小沢健二「LIFE再現ライブ」に参加して考えたこと ③


3.「台所は毎日の巡礼」から「流動体について」まで。前半終了

 

続いては、一番新しい曲という「台所は毎日の巡礼」。「モノクロマティック」ではじめて聴いたときは、家庭料理の話を中心にしたユーモア漂う歌詞と軽妙なアレンジに目が行ってしまっていたのだが、あとで詞を読むと小澤征爾さんが亡くなられたことについて歌っていると気づいた。そのうえで読み直すと、小沢健二が「天使たちのシーン」からずっと同じ主題、つまり自然の中での生き死にのサイクル中で、ほんの束の間存在を許された個体として生きることをどのように受け止めればよいのかを考えてきたことが分かる。「天使たちのシーン」や「いちごが染まる」よりも人間存在の悲劇性の表現は和らげられ、「神秘的」よりも私小説的スタイルのおかげで平明な印象になっているが、一貫して同じ戦いを生きている作品だと思う。モノクロのときに比べ、今回はストリングスの響きの表現が効果的で、「未明 大雪になり君は去る」のときには夜空を魂が飛ぶイメージがはっきり浮かんだし、最後の「生きる」が切実な決意表明のように迫ってきた。

 

新しい曲が続いて「ぶぎ・ばっく・べいびー」。子どもたちのコーラスグループがわらわらと出てきて目の前に並んだ。かわいい。

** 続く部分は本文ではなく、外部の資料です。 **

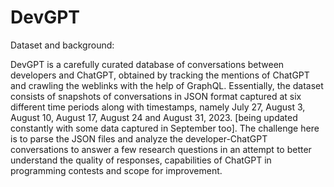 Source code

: # DevGPT

Dataset and background: 

DevGPT is a carefully curated database of conversations between developers and ChatGPT, obtained by tracking the mentions of ChatGPT and crawling the weblinks with the help of GraphQL. Essentially, the dataset consists of snapshots of conversations in JSON format captured at six different time periods along with timestamps, namely July 27, August 3, August 10, August 17, August 24 and August 31, 2023. [being updated constantly with some data captured in September too]. The challenge here is to parse the JSON files and analyze the developer-ChatGPT conversations to answer a few research questions in an attempt to better understand the quality of responses, capabilities of ChatGPT in programming contests and scope for improvement.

はじめはおとなしい演奏で、小沢が歌うのに続いて会場に来ている子どもたち(1000人いるはずとのこと)に歌ってもらうよう促していたが、スチャダラパーが出てくると一気に盛り上がる。この曲、CDではいやにあっさりとしていて、最後もふっとろうそくを吹き消すようにさっと終わってしまうが、ライブでは爆発的に盛り上がるし、小沢の歌も「エモい」とでも言うのか、色気がある。CDよりもライブの方が断然いいとおもう。

 

そして「彗星」を経て「流動体について」。今回はストリングスが大きく聴こえる席だったので、これらの曲はとても聴きごたえがあった。『So kakkoii 宇宙』のストリングスの編曲は、「渦を巻く宇宙の力」の具体的形象だと思う。「彗星」で1995年を回顧しつつ生き残った人々による乾杯がなされ、「流動体」では神の存在・非存在にかかわらない意志の力が賞賛されるのは、先に演奏された「天使たちのシーン」から「旅人たち」を思い起こすと、感慨深いものがあった。そう、こんなふうに、この先も生きるのだ。

 

ここで前半は終了。たぶん始まってから1時間以上経ったんだろうけれど、体感時間は非常に短い。